|01-02-2008 - Traces, n. 2
A Breath of Fresh Air
by Matteo Forte
Let’s admit it. If it weren’t for the Pope, Italian academia would still be slumped in torpor. “The yawn of the 67”–of those who had billed Ratzinger’s impending visit as an “incongruous” event–is there to show it. In the agitation surrounding Benedict XVI’s cancelled address at La Sapienza University in Rome, while everyone was hastening to issue declarations of solidarity with Ratzinger (rather belatedly, as Cardinal Camillo Ruini noted), a breath of fresh air was blowing through many universities. A lot of people felt it had triggered a new wave of public debate and discussion. There was certainly plenty of talk, some of it very heated. But no one ever supposed discussion was out of place in an academic environment. The fact is that all the CLU communities in Italy posted up, for fellow students and professors, the text of the speech the Pope was to have delivered on Thursday, January 17th. Some people were disgruntled, some wrote insults on the walls or handed out leaflets against CL and Benedict XVI, but everyone was aroused by the Pope’s wake-up call to the so-called “scholarly community.”

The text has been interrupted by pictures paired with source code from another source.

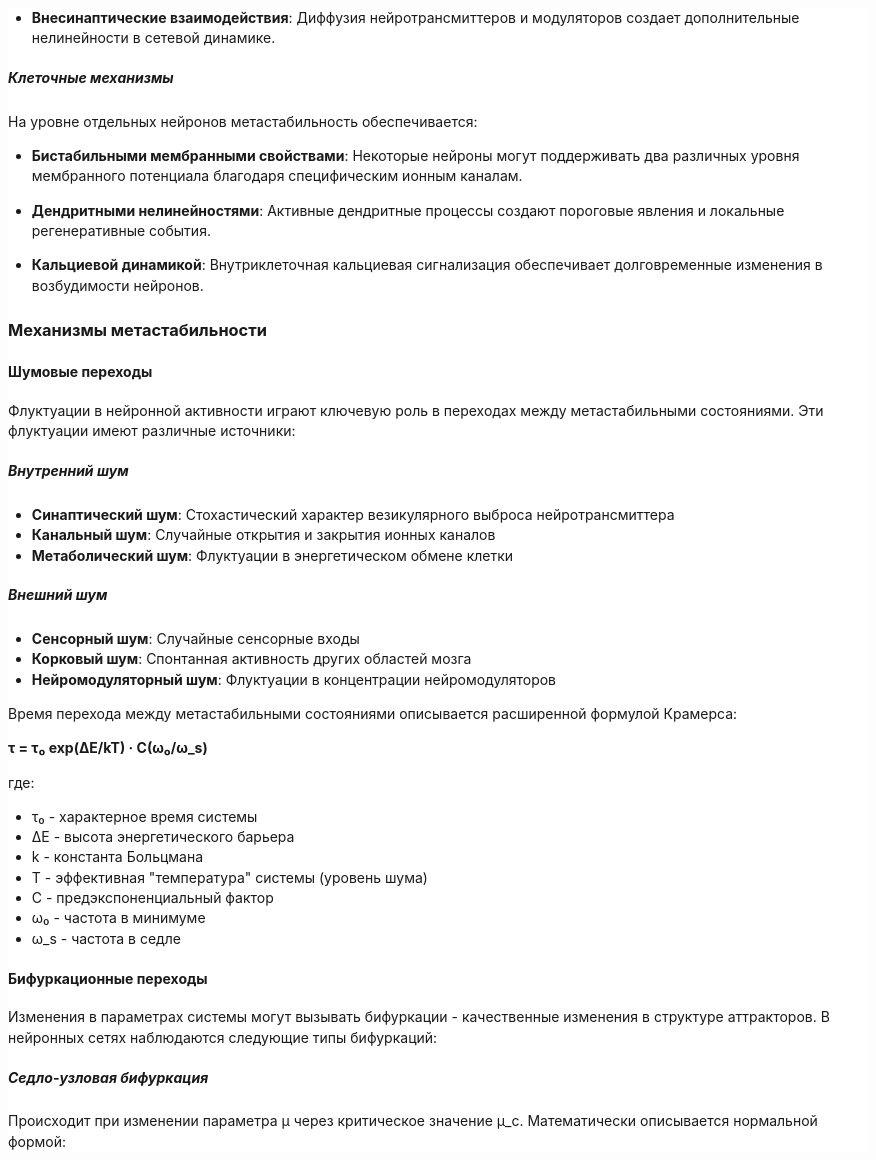 - **Внесинаптические взаимодействия**: Диффузия нейротрансмиттеров и модуляторов создает дополнительные нелинейности в сетевой динамике.

##### Клеточные механизмы

На уровне отдельных нейронов метастабильность обеспечивается:

- **Бистабильными мембранными свойствами**: Некоторые нейроны могут поддерживать два различных уровня мембранного потенциала благодаря специфическим ионным каналам.

- **Дендритными нелинейностями**: Активные дендритные процессы создают пороговые явления и локальные регенеративные события.

- **Кальциевой динамикой**: Внутриклеточная кальциевая сигнализация обеспечивает долговременные изменения в возбудимости нейронов.

### Механизмы метастабильности

#### Шумовые переходы

Флуктуации в нейронной активности играют ключевую роль в переходах между метастабильными состояниями. Эти флуктуации имеют различные источники:

##### Внутренний шум

- **Синаптический шум**: Стохастический характер везикулярного выброса нейротрансмиттера
- **Канальный шум**: Случайные открытия и закрытия ионных каналов
- **Метаболический шум**: Флуктуации в энергетическом обмене клетки

##### Внешний шум

- **Сенсорный шум**: Случайные сенсорные входы
- **Корковый шум**: Спонтанная активность других областей мозга
- **Нейромодуляторный шум**: Флуктуации в концентрации нейромодуляторов

Время перехода между метастабильными состояниями описывается расширенной формулой Крамерса:

**τ = τ₀ exp(ΔE/kT) · C(ω₀/ω_s)**

где:   
- τ₀ - характерное время системы
- ΔE - высота энергетического барьера
- k - константа Больцмана
- T - эффективная "температура" системы (уровень шума)
- C - предэкспоненциальный фактор
- ω₀ - частота в минимуме
- ω_s - частота в седле

#### Бифуркационные переходы

Изменения в параметрах системы могут вызывать бифуркации - качественные изменения в структуре аттракторов. В нейронных сетях наблюдаются следующие типы бифуркаций:

##### Седло-узловая бифуркация

Происходит при изменении параметра μ через критическое значение μ_c. Математически описывается нормальной формой:
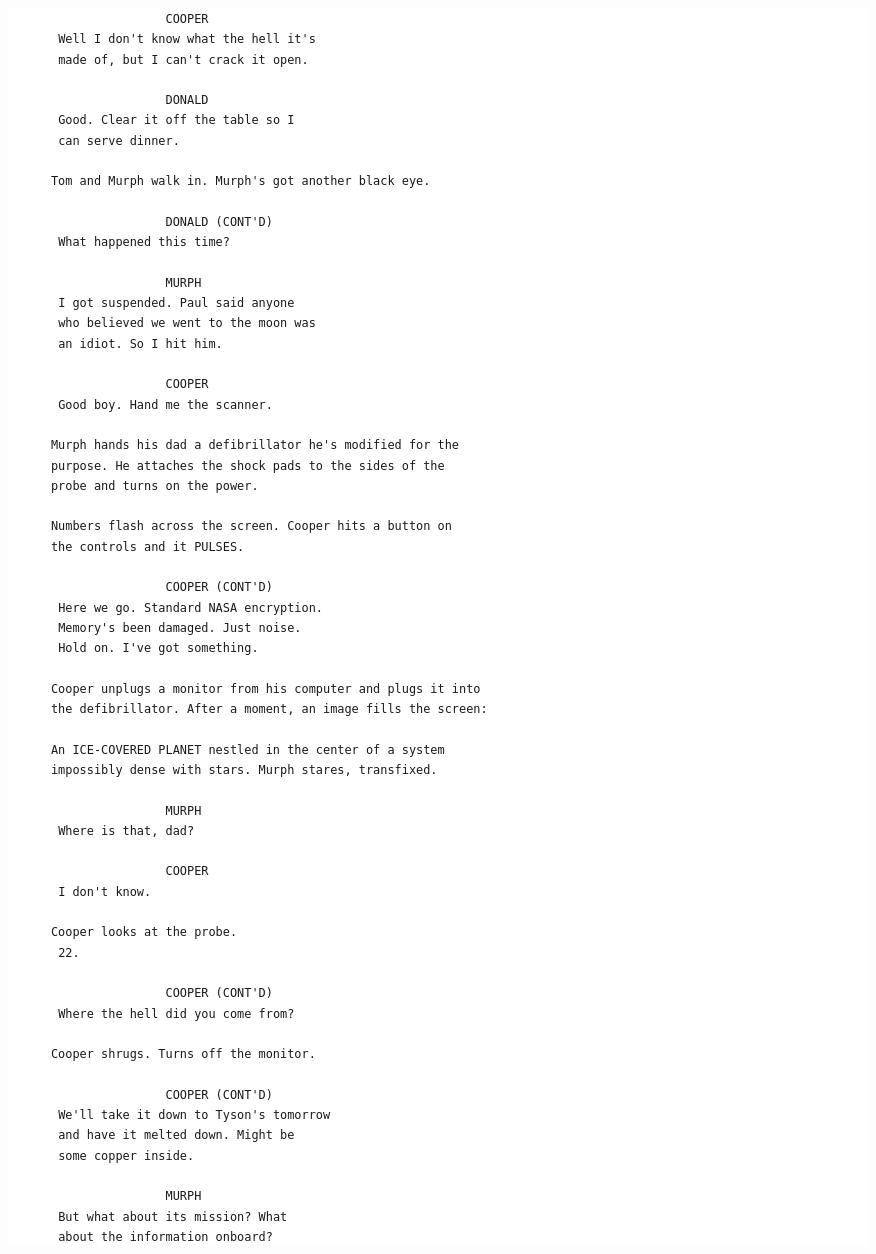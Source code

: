                           COOPER
           Well I don't know what the hell it's
           made of, but I can't crack it open.
                         
                          DONALD
           Good. Clear it off the table so I
           can serve dinner.
                         
          Tom and Murph walk in. Murph's got another black eye.
                         
                          DONALD (CONT'D)
           What happened this time?
                         
                          MURPH
           I got suspended. Paul said anyone
           who believed we went to the moon was
           an idiot. So I hit him.
                         
                          COOPER
           Good boy. Hand me the scanner.
                         
          Murph hands his dad a defibrillator he's modified for the
          purpose. He attaches the shock pads to the sides of the
          probe and turns on the power.
                         
          Numbers flash across the screen. Cooper hits a button on
          the controls and it PULSES.
                         
                          COOPER (CONT'D)
           Here we go. Standard NASA encryption.
           Memory's been damaged. Just noise.
           Hold on. I've got something.
                         
          Cooper unplugs a monitor from his computer and plugs it into
          the defibrillator. After a moment, an image fills the screen:
                         
          An ICE-COVERED PLANET nestled in the center of a system
          impossibly dense with stars. Murph stares, transfixed.
                         
                          MURPH
           Where is that, dad?
                         
                          COOPER
           I don't know.
                         
          Cooper looks at the probe.
           22.
                         
                          COOPER (CONT'D)
           Where the hell did you come from?
                         
          Cooper shrugs. Turns off the monitor.
                         
                          COOPER (CONT'D)
           We'll take it down to Tyson's tomorrow
           and have it melted down. Might be
           some copper inside.
                         
                          MURPH
           But what about its mission? What
           about the information onboard?
                         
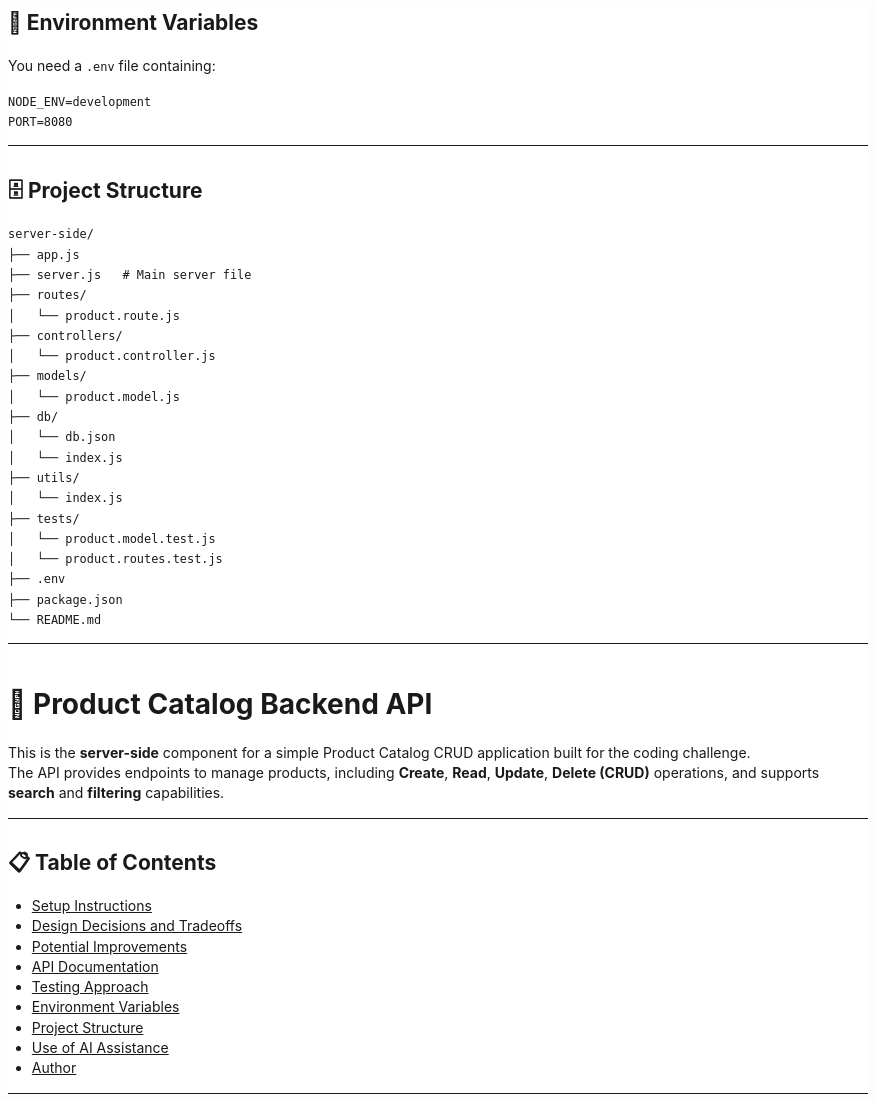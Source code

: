 
## 🛂 Environment Variables

You need a `.env` file containing:

```env
NODE_ENV=development
PORT=8080
```

---

## 🗄️ Project Structure

```
server-side/
├── app.js
├── server.js   # Main server file
├── routes/
│   └── product.route.js
├── controllers/
│   └── product.controller.js
├── models/
│   └── product.model.js
├── db/
│   └── db.json
│   └── index.js
├── utils/
│   └── index.js
├── tests/
│   └── product.model.test.js
│   └── product.routes.test.js
├── .env
├── package.json
└── README.md
```

---

# 🚀 Product Catalog Backend API

This is the **server-side** component for a simple Product Catalog CRUD application built for the coding challenge.  
The API provides endpoints to manage products, including **Create**, **Read**, **Update**, **Delete (CRUD)** operations, and supports **search** and **filtering** capabilities.

---

## 📋 Table of Contents

- [Setup Instructions](#setup-instructions)
- [Design Decisions and Tradeoffs](#design-decisions-and-tradeoffs)
- [Potential Improvements](#potential-improvements)
- [API Documentation](#api-documentation)
- [Testing Approach](#testing-approach)
- [Environment Variables](#environment-variables)
- [Project Structure](#project-structure)
- [Use of AI Assistance](#use-of-ai-assistance)
- [Author](#author)

---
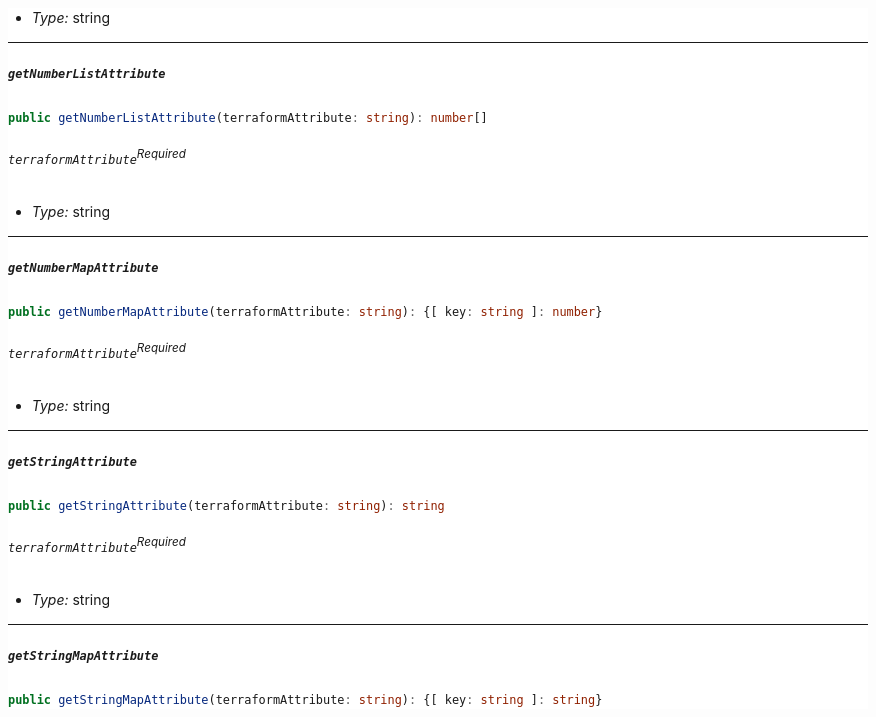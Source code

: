 - *Type:* string

---

##### `getNumberListAttribute` <a name="getNumberListAttribute" id="@cdktf/provider-databricks.table.Table.getNumberListAttribute"></a>

```typescript
public getNumberListAttribute(terraformAttribute: string): number[]
```

###### `terraformAttribute`<sup>Required</sup> <a name="terraformAttribute" id="@cdktf/provider-databricks.table.Table.getNumberListAttribute.parameter.terraformAttribute"></a>

- *Type:* string

---

##### `getNumberMapAttribute` <a name="getNumberMapAttribute" id="@cdktf/provider-databricks.table.Table.getNumberMapAttribute"></a>

```typescript
public getNumberMapAttribute(terraformAttribute: string): {[ key: string ]: number}
```

###### `terraformAttribute`<sup>Required</sup> <a name="terraformAttribute" id="@cdktf/provider-databricks.table.Table.getNumberMapAttribute.parameter.terraformAttribute"></a>

- *Type:* string

---

##### `getStringAttribute` <a name="getStringAttribute" id="@cdktf/provider-databricks.table.Table.getStringAttribute"></a>

```typescript
public getStringAttribute(terraformAttribute: string): string
```

###### `terraformAttribute`<sup>Required</sup> <a name="terraformAttribute" id="@cdktf/provider-databricks.table.Table.getStringAttribute.parameter.terraformAttribute"></a>

- *Type:* string

---

##### `getStringMapAttribute` <a name="getStringMapAttribute" id="@cdktf/provider-databricks.table.Table.getStringMapAttribute"></a>

```typescript
public getStringMapAttribute(terraformAttribute: string): {[ key: string ]: string}
```
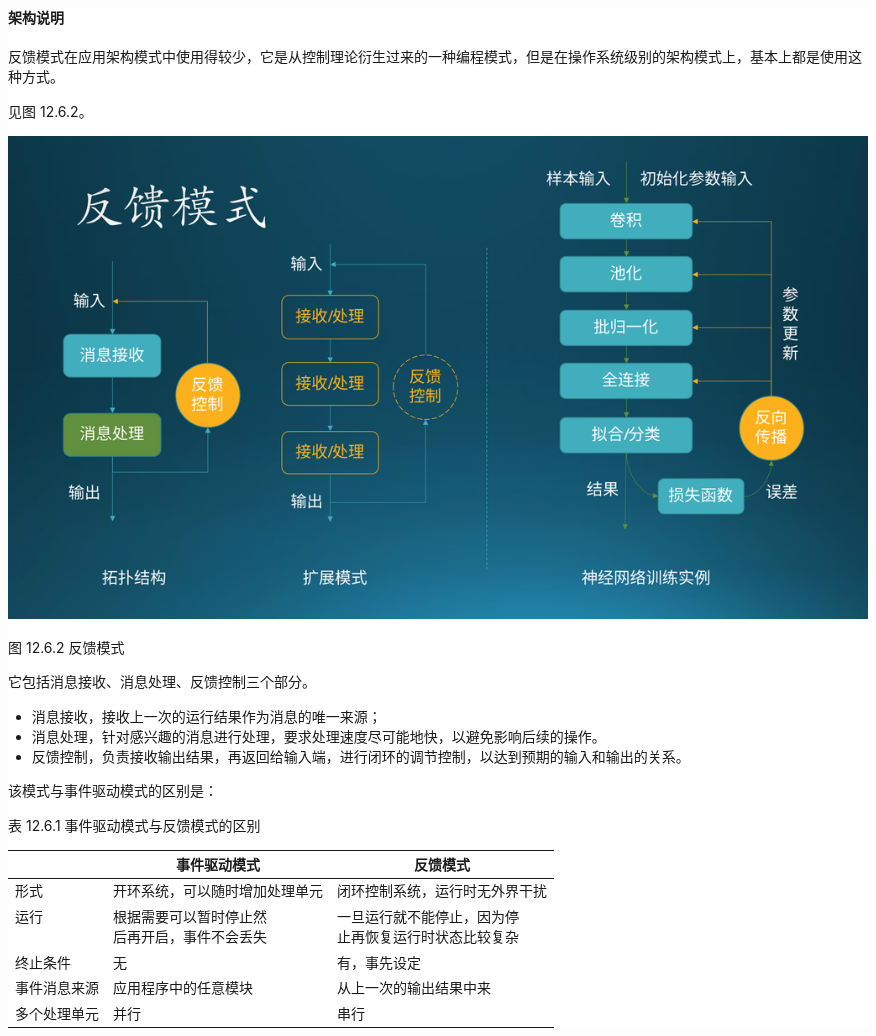 #### 架构说明

反馈模式在应用架构模式中使用得较少，它是从控制理论衍生过来的一种编程模式，但是在操作系统级别的架构模式上，基本上都是使用这种方式。

见图 12.6.2。

<img src='img/Slide19.svg'>

图 12.6.2 反馈模式

它包括消息接收、消息处理、反馈控制三个部分。

- 消息接收，接收上一次的运行结果作为消息的唯一来源；
- 消息处理，针对感兴趣的消息进行处理，要求处理速度尽可能地快，以避免影响后续的操作。
- 反馈控制，负责接收输出结果，再返回给输入端，进行闭环的调节控制，以达到预期的输入和输出的关系。

该模式与事件驱动模式的区别是：

表 12.6.1 事件驱动模式与反馈模式的区别

||事件驱动模式|反馈模式|
|-|-|-|
|形式|开环系统，可以随时增加处理单元|闭环控制系统，运行时无外界干扰|
|运行|根据需要可以暂时停止然<br>后再开启，事件不会丢失|一旦运行就不能停止，因为停<br>止再恢复运行时状态比较复杂|
|终止条件|无|有，事先设定|
|事件消息来源|应用程序中的任意模块|从上一次的输出结果中来|
|多个处理单元|并行|串行|

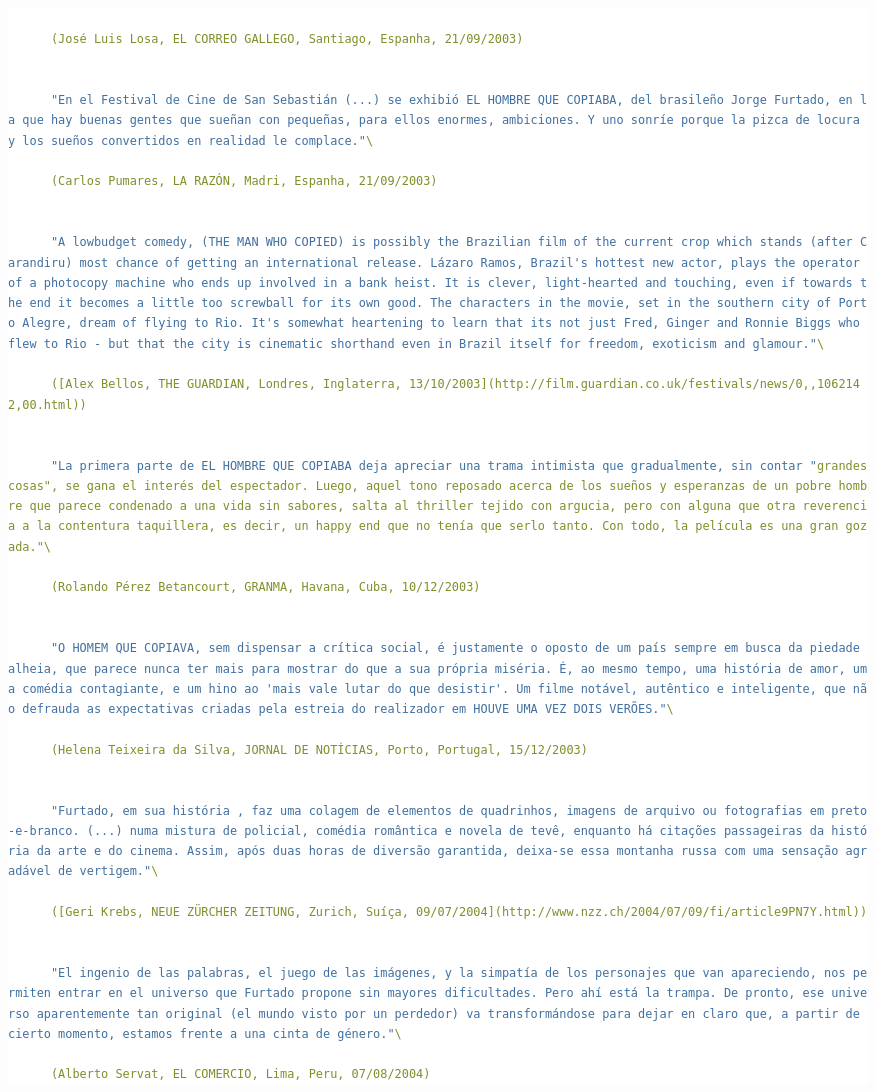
 ```yaml

      (José Luis Losa, EL CORREO GALLEGO, Santiago, Espanha, 21/09/2003)


      "En el Festival de Cine de San Sebastián (...) se exhibió EL HOMBRE QUE COPIABA, del brasileño Jorge Furtado, en la que hay buenas gentes que sueñan con pequeñas, para ellos enormes, ambiciones. Y uno sonríe porque la pizca de locura y los sueños convertidos en realidad le complace."\

      (Carlos Pumares, LA RAZÓN, Madri, Espanha, 21/09/2003)


      "A lowbudget comedy, (THE MAN WHO COPIED) is possibly the Brazilian film of the current crop which stands (after Carandiru) most chance of getting an international release. Lázaro Ramos, Brazil's hottest new actor, plays the operator of a photocopy machine who ends up involved in a bank heist. It is clever, light-hearted and touching, even if towards the end it becomes a little too screwball for its own good. The characters in the movie, set in the southern city of Porto Alegre, dream of flying to Rio. It's somewhat heartening to learn that its not just Fred, Ginger and Ronnie Biggs who flew to Rio - but that the city is cinematic shorthand even in Brazil itself for freedom, exoticism and glamour."\

      ([Alex Bellos, THE GUARDIAN, Londres, Inglaterra, 13/10/2003](http://film.guardian.co.uk/festivals/news/0,,1062142,00.html))


      "La primera parte de EL HOMBRE QUE COPIABA deja apreciar una trama intimista que gradualmente, sin contar "grandes cosas", se gana el interés del espectador. Luego, aquel tono reposado acerca de los sueños y esperanzas de un pobre hombre que parece condenado a una vida sin sabores, salta al thriller tejido con argucia, pero con alguna que otra reverencia a la contentura taquillera, es decir, un happy end que no tenía que serlo tanto. Con todo, la película es una gran gozada."\

      (Rolando Pérez Betancourt, GRANMA, Havana, Cuba, 10/12/2003)


      "O HOMEM QUE COPIAVA, sem dispensar a crítica social, é justamente o oposto de um país sempre em busca da piedade alheia, que parece nunca ter mais para mostrar do que a sua própria miséria. É, ao mesmo tempo, uma história de amor, uma comédia contagiante, e um hino ao 'mais vale lutar do que desistir'. Um filme notável, autêntico e inteligente, que não defrauda as expectativas criadas pela estreia do realizador em HOUVE UMA VEZ DOIS VERÕES."\

      (Helena Teixeira da Silva, JORNAL DE NOTÍCIAS, Porto, Portugal, 15/12/2003)


      "Furtado, em sua história , faz uma colagem de elementos de quadrinhos, imagens de arquivo ou fotografias em preto-e-branco. (...) numa mistura de policial, comédia romântica e novela de tevê, enquanto há citações passageiras da história da arte e do cinema. Assim, após duas horas de diversão garantida, deixa-se essa montanha russa com uma sensação agradável de vertigem."\

      ([Geri Krebs, NEUE ZÜRCHER ZEITUNG, Zurich, Suíça, 09/07/2004](http://www.nzz.ch/2004/07/09/fi/article9PN7Y.html))


      "El ingenio de las palabras, el juego de las imágenes, y la simpatía de los personajes que van apareciendo, nos permiten entrar en el universo que Furtado propone sin mayores dificultades. Pero ahí está la trampa. De pronto, ese universo aparentemente tan original (el mundo visto por un perdedor) va transformándose para dejar en claro que, a partir de cierto momento, estamos frente a una cinta de género."\

      (Alberto Servat, EL COMERCIO, Lima, Peru, 07/08/2004)


```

At Chieti University, for example, the Dean of Medicine authorized the CLU to post its leaflet on the walls. “Two faculty members, impressed by the reasonableness of our position, helped circulate it among their colleagues,” says Cristiano Massacesi. An especially significant episode happened to Dhurata, an Albanian girl in her third year of medical studies, who met the CLU about a year ago. During lectures, a professor asked them what they thought about the leaflet on the walls. In front of everyone, Dhurata answered, “My father’s a Muslim and my mother’s an Orthodox Christian. I encountered Christianity through my friends at the university. If there’s one thing I’ve learned from them, it’s that freedom is more sacred than what you believe in. The Pope, in deciding not to go to La Sapienza, respected the freedom of others, even of those who kept him from going. But they didn’t have the same respect.” She received a warm round of applause. At the same time, outside the lecture theater, Simone was giving the leaflet to his friend Paolo, who said, “I agree wholeheartedly. The only thing I don’t get is how you can say that the Pope, by virtue of his faith, is a defender of reason. I feel they’re two separate things.” It was the opportunity for dialogue and for deepening the relationship with him, and he decided to come to Rome the following Sunday for the Angelus.